Incumbent Faces Two Challengers For Wichita City Council District 4 Seat
Three candidates are in the race for Wichita City Council District 4.
Council member Jeff Blubaugh is seeking re-election while Beckie Jenek and Christopher Parisho make their first runs for city office.
Blubaugh began public service in 2011 when he was elected to the Goddard School District’s Board of Education. Two years later, he won the election to fill an unexpired term representing District 4 on the Wichita City Council. He kept that seat in the 2015 election — winning with a two-thirds majority over the other candidate — and is seeking a second full term this year.
Blubaugh says he wants to continue serving District 4 because he still has work to do.
"I’m pretty proud of the work that I’ve done out in southwest and west Wichita," he says. "I think it’s an area that maybe doesn’t get as much attention as the rest of the city."
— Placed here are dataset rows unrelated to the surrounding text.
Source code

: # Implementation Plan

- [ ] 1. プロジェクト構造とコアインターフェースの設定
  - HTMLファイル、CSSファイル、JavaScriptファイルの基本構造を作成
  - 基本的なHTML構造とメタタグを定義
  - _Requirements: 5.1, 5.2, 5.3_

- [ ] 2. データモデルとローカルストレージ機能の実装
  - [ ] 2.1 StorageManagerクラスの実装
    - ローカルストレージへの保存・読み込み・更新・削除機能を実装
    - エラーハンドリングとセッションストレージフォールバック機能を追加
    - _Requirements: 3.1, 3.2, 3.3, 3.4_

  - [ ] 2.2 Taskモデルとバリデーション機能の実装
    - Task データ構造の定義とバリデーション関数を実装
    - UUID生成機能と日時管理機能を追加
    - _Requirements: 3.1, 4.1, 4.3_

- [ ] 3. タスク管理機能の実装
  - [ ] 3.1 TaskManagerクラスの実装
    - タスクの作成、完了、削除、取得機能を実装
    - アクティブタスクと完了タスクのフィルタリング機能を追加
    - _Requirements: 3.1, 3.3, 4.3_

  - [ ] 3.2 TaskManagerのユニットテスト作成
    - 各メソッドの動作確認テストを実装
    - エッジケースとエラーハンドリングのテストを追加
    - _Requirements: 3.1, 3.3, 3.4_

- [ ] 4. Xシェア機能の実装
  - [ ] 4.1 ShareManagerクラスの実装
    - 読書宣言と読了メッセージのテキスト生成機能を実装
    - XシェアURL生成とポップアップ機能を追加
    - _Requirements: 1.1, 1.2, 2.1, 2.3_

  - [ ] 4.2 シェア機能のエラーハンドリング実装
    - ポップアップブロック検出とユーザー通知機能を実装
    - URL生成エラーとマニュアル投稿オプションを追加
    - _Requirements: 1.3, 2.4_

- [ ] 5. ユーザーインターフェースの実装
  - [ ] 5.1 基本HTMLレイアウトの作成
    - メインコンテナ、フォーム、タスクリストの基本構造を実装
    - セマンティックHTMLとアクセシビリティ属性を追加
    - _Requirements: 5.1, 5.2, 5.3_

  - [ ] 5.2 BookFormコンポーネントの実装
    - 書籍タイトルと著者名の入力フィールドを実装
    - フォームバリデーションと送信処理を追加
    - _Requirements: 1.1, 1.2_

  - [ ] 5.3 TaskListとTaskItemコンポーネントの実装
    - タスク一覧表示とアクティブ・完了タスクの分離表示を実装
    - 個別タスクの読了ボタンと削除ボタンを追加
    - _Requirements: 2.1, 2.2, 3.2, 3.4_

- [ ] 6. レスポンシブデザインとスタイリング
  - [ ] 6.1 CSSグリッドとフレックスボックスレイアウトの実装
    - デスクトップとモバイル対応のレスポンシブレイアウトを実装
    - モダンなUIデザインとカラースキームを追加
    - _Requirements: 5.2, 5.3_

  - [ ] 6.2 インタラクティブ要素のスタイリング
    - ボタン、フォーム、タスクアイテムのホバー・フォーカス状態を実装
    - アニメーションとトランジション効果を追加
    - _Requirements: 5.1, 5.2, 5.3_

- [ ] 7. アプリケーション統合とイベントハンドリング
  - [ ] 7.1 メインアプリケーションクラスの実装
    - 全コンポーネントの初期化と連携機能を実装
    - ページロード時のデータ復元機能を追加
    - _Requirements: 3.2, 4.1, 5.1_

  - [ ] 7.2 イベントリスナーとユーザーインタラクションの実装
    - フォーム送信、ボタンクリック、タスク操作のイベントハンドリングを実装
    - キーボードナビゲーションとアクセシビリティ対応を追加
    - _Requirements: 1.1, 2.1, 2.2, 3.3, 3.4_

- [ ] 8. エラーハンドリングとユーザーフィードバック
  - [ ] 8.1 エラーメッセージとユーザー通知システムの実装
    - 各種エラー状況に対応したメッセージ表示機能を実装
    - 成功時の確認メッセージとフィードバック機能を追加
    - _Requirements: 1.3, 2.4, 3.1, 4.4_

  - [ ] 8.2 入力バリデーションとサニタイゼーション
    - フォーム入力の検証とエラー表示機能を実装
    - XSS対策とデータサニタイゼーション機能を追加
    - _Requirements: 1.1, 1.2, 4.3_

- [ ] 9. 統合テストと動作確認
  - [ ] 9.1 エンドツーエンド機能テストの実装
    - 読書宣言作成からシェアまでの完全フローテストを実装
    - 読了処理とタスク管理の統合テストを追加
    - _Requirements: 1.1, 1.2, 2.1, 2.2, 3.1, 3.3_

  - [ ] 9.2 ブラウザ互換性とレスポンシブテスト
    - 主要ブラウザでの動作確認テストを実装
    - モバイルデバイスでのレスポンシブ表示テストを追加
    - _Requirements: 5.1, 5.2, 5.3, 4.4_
Blubaugh is a real estate broker and investor. His work experience includes 17 years in sales and marketing at Textron Aviation. He says District 4 has untapped potential for commercial development.
"Logistically, I think southwest Wichita has some of the best areas for commerce because you’re right there at I-135, you’ve got the Kansas Turnpike, you’ve got Kellogg, you have connectivity right to the airport," Blubaugh says.
Jenek also has a business background: She spent the past 20 years working in accounting, human resources and operations management for several local companies. She has volunteered with nonprofits over the years.
Jenek credits her family for inspiring a lifelong interest in public service.
"My dad had been involved in politics when he was young, as did my grandfather," she says. "So I’m just carrying on the family tradition."
Jenek says she was encouraged to run for the city council seat after gaining support in the district through her campaign last year for the Kansas House District 97 seat. She lost the race to Republican Nick Hoheisel.
Parisho worked in the aircraft industry before he launched a career as a professional photographer about six years ago. He serves in leadership roles for Delano neighborhood groups and is a member of the city’s Bicycle and Pedestrian Advisory Board.
Parisho says becoming an elected city leader is the next step in his desire to serve the community. He made up his mind to run for office this year after closely watching the city’s for the new baseball stadium in Delano and other projects.
"I’ve been frustrated with things that have been done over the last few years," Parisho says. "A lot of it specifically to do with Delano because that’s where I live, but I’ve also seen the same kinds of problems with other neighborhoods and other parts of the district."
District 4 covers the southwest corner of Wichita from Delano west toward Goddard and south near Haysville. Eisenhower National Airport and the new baseball stadium are signs of growth in the district. The three council candidates agree that future development should expand beyond the downtown area — especially to the unused land south of Kellogg.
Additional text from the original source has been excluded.